Table 5. Point Features vs. Region Features.

Feature Attributes	Regions	Points
Feature Composition	a set of interconnected pixel points	discrete points
Distribution Density	sparse	dense
Registration Accuracy	relatively lower	higher
Stability	small variation	susceptible to noise
Application	rough localization of a wide range of primary points	fine and dense localization

shows the comparison between the region features and the point features obtained from our experimental analysis of the feature database.

It should be noted that training at different scales yields distinct and stable region features, as shown in Figure 13b,c, with resolutions of 4 m and 16 m, respectively. We obtained different stable region distributions by training at different scales with the same MSER parameters. This means that we can choose the appropriate feature database according to the scale and characteristics of the images to be matched to optimize the matching results. This aspect will become an important direction for future research, and we will deeply explore the differences in the stabilized region features obtained by training at different resolutions and scales, and provide a more flexible and precise feature selection strategy for practical applications.

This paper mainly uses multiple feature methods to validate the universality of feature databases, but does not conduct experiments by incorporating multiple features into the same feature database. Later, matching can also be enhanced by storing multiple point features or region features in the same area. In complex scenes, point features may be more suitable if the image structure is primarily composed of small yet significant feature points. Conversely, for images lacking distinct feature points but containing prominent homogeneous regions, region features may offer stronger registration capabilities. By exploring the advantages and limitations of point features and region features, we can gain a deeper understanding of their applicability in different scenarios and tasks, providing useful guidance for future feature database construction and selection of image matching. Furthermore, it is beneficial to enhance the diversity of feature information in the feature database. For instance, alongside storing texture information of the region feature, storing contour information can be valuable in enhancing the probability of matching the region feature [45].

The outcome of feature database matching is also closely linked to the training set. The selection of different training sets significantly impacts the stable feature points and descriptors obtained. The properties of descriptors in the feature database are directly influenced by multiple factors of the training dataset, including the selection of geographic features, time span, image types, and image quality, etc. [46,47]. This flexibility allows us to comprehensively consider the performance of different feature types and different training sets in experiments. We will explore these issues in more depth in future research.

5. Conclusions

In this study, we develop lightweight and stable feature databases. Our approach combines AP and LDAHash techniques to enhance the simplicity and stability of the feature databases. This enables us to obtain lightweight and stable descriptors that can efficiently handle multi-imaging conditions while adapting to diverse time-phase and viewing perspectives with reduced redundancy.
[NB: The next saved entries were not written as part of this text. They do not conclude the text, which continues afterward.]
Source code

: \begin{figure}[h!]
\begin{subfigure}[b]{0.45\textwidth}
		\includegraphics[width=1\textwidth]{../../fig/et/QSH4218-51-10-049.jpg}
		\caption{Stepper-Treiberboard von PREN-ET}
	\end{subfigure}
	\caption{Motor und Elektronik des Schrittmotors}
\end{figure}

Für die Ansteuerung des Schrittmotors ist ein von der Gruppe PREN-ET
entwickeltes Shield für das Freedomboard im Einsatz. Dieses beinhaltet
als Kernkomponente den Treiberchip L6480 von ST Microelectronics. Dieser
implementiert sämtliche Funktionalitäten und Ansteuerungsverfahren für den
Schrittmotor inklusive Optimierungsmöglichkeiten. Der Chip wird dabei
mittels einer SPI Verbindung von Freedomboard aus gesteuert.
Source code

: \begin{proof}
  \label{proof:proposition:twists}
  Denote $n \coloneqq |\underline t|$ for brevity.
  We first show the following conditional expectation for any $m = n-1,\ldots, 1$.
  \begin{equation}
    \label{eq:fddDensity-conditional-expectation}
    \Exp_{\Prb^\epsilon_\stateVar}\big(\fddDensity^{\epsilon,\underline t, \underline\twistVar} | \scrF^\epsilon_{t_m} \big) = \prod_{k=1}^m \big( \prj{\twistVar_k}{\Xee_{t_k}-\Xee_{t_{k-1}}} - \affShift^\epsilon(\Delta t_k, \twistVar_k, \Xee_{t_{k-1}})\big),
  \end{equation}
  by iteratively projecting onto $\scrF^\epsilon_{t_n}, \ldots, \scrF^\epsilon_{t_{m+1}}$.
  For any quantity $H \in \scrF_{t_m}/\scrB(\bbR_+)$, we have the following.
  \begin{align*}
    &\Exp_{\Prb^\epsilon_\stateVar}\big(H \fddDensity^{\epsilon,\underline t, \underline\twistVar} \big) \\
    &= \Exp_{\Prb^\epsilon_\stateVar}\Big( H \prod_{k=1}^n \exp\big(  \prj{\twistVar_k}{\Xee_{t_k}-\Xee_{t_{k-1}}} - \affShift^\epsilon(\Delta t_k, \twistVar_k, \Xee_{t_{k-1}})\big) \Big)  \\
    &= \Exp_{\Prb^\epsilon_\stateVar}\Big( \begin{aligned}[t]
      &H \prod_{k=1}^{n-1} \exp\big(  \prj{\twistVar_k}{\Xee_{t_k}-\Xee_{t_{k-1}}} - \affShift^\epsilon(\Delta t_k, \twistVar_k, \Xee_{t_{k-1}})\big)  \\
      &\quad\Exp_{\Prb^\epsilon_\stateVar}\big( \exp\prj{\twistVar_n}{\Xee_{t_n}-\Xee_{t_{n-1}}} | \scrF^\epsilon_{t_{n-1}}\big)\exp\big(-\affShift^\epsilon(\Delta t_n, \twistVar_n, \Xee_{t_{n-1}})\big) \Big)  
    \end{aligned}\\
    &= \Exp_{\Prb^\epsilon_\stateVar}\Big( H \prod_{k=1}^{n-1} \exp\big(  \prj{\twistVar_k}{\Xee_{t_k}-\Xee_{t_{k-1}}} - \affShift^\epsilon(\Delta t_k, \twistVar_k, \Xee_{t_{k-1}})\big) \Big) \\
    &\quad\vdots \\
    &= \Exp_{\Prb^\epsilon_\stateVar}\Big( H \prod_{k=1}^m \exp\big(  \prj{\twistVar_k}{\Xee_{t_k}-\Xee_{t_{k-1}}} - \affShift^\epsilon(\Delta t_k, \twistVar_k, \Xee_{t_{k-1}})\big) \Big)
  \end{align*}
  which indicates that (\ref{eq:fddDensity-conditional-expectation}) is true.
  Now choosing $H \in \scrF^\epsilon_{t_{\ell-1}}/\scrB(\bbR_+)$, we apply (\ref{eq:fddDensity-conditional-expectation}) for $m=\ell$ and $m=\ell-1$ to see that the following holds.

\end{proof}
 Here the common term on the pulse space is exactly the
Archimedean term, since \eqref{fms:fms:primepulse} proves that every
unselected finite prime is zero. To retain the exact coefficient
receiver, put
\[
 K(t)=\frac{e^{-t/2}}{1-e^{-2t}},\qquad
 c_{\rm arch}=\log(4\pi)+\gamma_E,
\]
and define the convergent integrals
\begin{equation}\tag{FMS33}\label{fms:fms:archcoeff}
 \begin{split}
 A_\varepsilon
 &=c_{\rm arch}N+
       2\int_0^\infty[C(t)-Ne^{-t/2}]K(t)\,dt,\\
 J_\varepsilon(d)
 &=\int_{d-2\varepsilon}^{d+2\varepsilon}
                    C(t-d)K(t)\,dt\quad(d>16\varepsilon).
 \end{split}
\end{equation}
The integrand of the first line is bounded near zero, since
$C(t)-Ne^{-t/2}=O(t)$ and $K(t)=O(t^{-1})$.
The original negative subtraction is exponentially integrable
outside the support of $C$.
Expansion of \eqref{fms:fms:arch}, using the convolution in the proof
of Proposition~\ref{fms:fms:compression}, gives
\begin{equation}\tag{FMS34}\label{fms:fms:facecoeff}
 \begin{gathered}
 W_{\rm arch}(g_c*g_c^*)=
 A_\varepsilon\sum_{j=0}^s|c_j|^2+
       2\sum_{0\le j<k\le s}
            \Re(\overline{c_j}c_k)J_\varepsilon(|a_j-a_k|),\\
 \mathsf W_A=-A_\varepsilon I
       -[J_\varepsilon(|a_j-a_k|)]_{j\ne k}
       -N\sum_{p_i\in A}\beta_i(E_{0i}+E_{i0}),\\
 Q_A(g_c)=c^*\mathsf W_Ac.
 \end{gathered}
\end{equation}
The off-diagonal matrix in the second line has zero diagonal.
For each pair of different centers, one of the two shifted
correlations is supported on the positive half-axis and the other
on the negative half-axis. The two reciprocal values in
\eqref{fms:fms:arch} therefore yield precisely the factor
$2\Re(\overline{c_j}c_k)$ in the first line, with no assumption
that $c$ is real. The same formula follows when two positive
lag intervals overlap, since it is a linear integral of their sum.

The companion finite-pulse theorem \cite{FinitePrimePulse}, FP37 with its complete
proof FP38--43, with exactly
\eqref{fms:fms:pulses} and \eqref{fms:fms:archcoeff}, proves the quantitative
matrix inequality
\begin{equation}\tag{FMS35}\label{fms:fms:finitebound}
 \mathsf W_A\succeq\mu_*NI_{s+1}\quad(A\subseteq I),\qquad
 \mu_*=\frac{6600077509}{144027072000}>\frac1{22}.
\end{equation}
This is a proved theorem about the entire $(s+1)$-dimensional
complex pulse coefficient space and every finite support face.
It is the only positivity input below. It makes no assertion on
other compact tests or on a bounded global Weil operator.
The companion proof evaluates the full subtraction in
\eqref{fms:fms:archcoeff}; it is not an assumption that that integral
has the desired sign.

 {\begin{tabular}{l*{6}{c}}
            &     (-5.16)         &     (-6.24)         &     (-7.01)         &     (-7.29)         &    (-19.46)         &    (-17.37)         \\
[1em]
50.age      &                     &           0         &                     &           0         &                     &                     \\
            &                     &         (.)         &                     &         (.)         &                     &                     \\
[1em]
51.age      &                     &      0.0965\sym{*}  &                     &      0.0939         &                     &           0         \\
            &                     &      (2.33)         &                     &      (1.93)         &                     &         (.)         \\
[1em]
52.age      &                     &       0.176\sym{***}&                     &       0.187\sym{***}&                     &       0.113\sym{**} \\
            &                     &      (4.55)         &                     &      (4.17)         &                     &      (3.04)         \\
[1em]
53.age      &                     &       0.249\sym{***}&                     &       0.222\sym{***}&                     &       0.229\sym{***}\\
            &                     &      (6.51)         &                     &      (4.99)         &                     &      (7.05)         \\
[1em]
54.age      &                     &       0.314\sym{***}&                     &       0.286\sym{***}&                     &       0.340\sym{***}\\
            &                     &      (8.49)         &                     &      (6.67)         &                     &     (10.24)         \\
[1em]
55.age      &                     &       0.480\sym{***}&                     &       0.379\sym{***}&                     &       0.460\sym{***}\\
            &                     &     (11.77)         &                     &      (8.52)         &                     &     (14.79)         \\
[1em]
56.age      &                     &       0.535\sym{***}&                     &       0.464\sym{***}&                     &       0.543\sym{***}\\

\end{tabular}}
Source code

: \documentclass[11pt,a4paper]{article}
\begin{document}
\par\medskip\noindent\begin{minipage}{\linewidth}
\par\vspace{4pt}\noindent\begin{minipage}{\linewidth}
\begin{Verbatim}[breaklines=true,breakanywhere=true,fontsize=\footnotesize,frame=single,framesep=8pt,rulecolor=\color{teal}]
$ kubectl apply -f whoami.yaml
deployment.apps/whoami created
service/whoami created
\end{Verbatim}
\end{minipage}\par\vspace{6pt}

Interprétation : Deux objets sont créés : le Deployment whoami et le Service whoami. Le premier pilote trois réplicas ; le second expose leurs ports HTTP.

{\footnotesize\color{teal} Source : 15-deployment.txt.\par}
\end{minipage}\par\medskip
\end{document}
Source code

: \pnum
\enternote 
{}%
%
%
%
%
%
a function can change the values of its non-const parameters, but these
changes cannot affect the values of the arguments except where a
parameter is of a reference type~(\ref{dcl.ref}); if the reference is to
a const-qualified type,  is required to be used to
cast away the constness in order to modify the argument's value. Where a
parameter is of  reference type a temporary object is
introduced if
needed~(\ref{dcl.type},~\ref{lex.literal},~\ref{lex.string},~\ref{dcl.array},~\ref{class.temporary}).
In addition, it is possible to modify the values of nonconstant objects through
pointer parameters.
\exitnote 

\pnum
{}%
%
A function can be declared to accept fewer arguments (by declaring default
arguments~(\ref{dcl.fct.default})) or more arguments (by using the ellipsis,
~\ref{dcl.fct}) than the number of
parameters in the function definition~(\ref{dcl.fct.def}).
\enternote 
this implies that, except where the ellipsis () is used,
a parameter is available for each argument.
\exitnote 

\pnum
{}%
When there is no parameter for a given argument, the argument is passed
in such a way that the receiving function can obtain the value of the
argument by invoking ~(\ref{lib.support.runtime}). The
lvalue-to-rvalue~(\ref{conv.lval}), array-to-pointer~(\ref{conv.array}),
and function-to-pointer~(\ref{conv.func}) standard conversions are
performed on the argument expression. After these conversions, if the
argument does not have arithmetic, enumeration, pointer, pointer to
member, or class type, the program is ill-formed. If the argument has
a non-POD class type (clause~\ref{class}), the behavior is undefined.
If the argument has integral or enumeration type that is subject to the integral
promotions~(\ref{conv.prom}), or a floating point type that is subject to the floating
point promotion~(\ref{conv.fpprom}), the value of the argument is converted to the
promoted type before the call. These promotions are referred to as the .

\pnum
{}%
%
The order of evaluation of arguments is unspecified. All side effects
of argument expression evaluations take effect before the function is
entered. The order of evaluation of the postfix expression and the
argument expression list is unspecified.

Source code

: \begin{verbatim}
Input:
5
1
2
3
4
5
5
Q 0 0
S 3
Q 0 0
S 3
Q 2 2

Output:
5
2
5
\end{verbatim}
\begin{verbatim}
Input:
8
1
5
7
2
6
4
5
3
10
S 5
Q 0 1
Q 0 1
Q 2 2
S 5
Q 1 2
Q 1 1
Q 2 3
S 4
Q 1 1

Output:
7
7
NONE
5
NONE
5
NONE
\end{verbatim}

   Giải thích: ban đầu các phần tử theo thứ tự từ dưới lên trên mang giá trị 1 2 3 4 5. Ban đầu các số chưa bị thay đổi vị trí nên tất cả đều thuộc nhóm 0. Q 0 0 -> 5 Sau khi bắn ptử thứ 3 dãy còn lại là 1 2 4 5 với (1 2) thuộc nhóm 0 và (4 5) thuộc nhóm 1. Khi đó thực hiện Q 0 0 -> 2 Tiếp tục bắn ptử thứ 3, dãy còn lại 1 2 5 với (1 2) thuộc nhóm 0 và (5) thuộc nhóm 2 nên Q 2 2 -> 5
In addition to the original point-based feature method, we introduce multi-scale region features to enhance the overall generalizability of the features in the database. Our method offers the following key advantages:

• Feature stability: The stability of the features stored in the database is somewhat improved through the implementation of the training set filtering strategy.
• Descriptions richness: Utilizing AP to obtain multiple imaging condition descriptors at the same point to enhance matching possibilities.
• Storage efficiency: AP reduces redundancy in the feature databases, while LDAHash converts floating-point descriptors into binary representations, resulting in significant space savings.
• Universality of multiple features: Our feature databases can incorporate various features, including point features and region features. This flexibility allows for a more comprehensive reference in practical applications.